Over the past year, Bryan and I have become flank steak aficionados. We tend to eat it at least several times a month. It takes well to marinades or rubs, cooks up in a flash and is delicious cooked on the grill, the stovetop or under the broiler. And I always have a bag of brown rice in the cupboard. In fact, except for the meat, I had everything in the house needed for this recipe.
The brown rice salad consists of brown rice (duh!), cucumber and carrots with a dressing of peanut butter, rice vinegar, soy sauce and sesame oil. At first, I was afraid the peanut butter would be overpowering, but it wasn’t. In fact, we could hardly taste it. The dressing needed a little more acidity, so next time, I’ll up either the rice vinegar or add some lemon juice to it.
The flank steak was delicious, although the marinade was pretty tame. It added a little bit of flavor, but not a whole lot. I marinated the meat for about 6 hours, so next time I’ll try marinating it overnight.
Unfortunately, the pictures don’t do the dish justice. It was delicious and healthy and something I’ll definitely make again.
I love flank steak.
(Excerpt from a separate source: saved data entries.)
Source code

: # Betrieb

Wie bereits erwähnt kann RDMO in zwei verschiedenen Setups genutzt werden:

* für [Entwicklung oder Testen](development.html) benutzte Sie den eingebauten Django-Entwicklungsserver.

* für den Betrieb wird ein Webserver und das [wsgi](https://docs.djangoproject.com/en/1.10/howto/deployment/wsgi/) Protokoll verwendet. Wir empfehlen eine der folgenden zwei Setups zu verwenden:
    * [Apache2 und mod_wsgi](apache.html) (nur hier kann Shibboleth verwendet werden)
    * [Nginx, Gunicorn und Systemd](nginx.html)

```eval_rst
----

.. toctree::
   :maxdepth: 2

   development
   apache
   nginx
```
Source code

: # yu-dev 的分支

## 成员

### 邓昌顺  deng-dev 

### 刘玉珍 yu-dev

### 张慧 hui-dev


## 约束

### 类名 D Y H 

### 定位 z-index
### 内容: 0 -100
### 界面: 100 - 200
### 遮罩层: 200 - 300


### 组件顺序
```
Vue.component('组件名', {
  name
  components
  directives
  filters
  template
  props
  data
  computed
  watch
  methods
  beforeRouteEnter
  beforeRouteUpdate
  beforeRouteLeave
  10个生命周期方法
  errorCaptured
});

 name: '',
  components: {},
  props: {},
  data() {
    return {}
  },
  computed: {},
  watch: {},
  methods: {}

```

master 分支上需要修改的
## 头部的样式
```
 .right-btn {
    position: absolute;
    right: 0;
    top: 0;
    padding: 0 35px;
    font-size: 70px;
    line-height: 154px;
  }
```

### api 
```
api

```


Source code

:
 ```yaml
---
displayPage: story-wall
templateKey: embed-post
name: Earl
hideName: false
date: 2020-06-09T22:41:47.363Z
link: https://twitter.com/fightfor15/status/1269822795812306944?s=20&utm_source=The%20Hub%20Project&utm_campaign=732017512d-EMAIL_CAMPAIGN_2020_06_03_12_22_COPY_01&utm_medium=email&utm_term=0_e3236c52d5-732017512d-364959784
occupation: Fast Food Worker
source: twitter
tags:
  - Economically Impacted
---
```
It makes great fajitas! I’ll have to try it marinated for a change. I love rice and I love PNB, but together? I must admit that sounds strange but since I love them both, that might be worth a try.
Did you know that there’s a bill in Washington to outlaw cucumbers? Yeah, I’m working really hard on that. If it gets passed, I’m sorry, but you’ll have to rewrite your recipe. (Cucumbers are the evil veggies that turn into pickles. Why do people eat things that smell that bad???)